For one, why do all of the black characters speak in heavy dialect, and all of the white characters speak standard English? This is Jackson, Mississippi, it is not as though the white people did not have Southern accents too - they may have been different, but they were certainly present. As it is written, this seems to privilege the speech of the white characters over that of the black characters, the same way we, as a society, value standard English over any kind of dialect.
Secondly, I was extremely uncomfortable with the way that the black maids involved in the writing of the book are so completely grateful to Skeeter at the end. Of course, they couldn't have done it without her (publish a book, that is) but that's because she was white and that afforded her particular opportunities. She's not some shining hero who saved them from the darkness and oppression of their lives - she's just their co-writer. And, in the end, they're left in pretty much the same position as before, maybe with the help of some meager royalty checks, while she jets of to New York and fame and glory.
The fact that Stockett chooses to write the maids' stories in first person at all is pretty presumptuous.
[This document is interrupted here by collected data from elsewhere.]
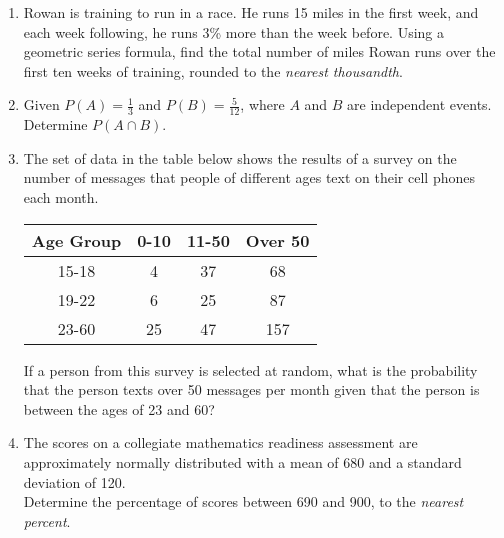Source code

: \documentclass[12pt, twoside]{article}
\begin{document}
\begin{enumerate}[itemsep=0.5cm]
\item Rowan is training to run in a race. He runs 15 miles in the first week, and each week following, he runs 3\% more than the week before. Using a geometric series formula, find the total number of miles Rowan runs over the first ten weeks of training, rounded to the \emph{nearest thousandth}. %

\newpage
\item Given $P(A) = \frac{1}{3}$ and $P(B) = \frac{5}{12}$, where $A$ and $B$ are independent events. Determine $P(A \cap B)$. \vspace{3cm}

\item The set of data in the table below shows the results of a survey on the number of messages that people of different ages text on their cell phones each month.
\begin{center}
    \begin{tabular}{|c|c|c|c|}
        \hline
        Age Group & 0-10 & 11-50 & Over 50 \\
        \hline
        15-18 & 4 & 37 & 68 \\[0.25cm]
        \hline
        19-22 & 6 & 25 & 87 \\[0.25cm]
        \hline
        23-60 & 25 & 47 & 157 \\[0.25cm]
        \hline
    \end{tabular}
\end{center}
If a person from this survey is selected at random, what is the probability that the person texts over 50 messages per month given that the person is between the ages of 23 and 60?  \vspace{3cm}

\item The scores on a collegiate mathematics readiness assessment are approximately normally distributed with a mean of 680 and a standard deviation of 120.\\[0.5cm]
Determine the percentage of scores between 690 and 900, to the \emph{nearest percent}.\vspace{3cm}




\end{enumerate}
\end{document}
I'm not sure how much research she did, but it seems to me like she is far from being someone who could accurately reflect their experiences and thoughts. She even admits to as much in interviews!
Basically this whole novel is really, really problematic for anyone who is even peripherally aware of racial issues. I wouldn't exactly tell people not to read it, but I hope that when they do they come to it with a very critical eye and a background in genuinely good literature about the black experience (maybe Toni Morrison?)
16 out of 54 people found this review helpful.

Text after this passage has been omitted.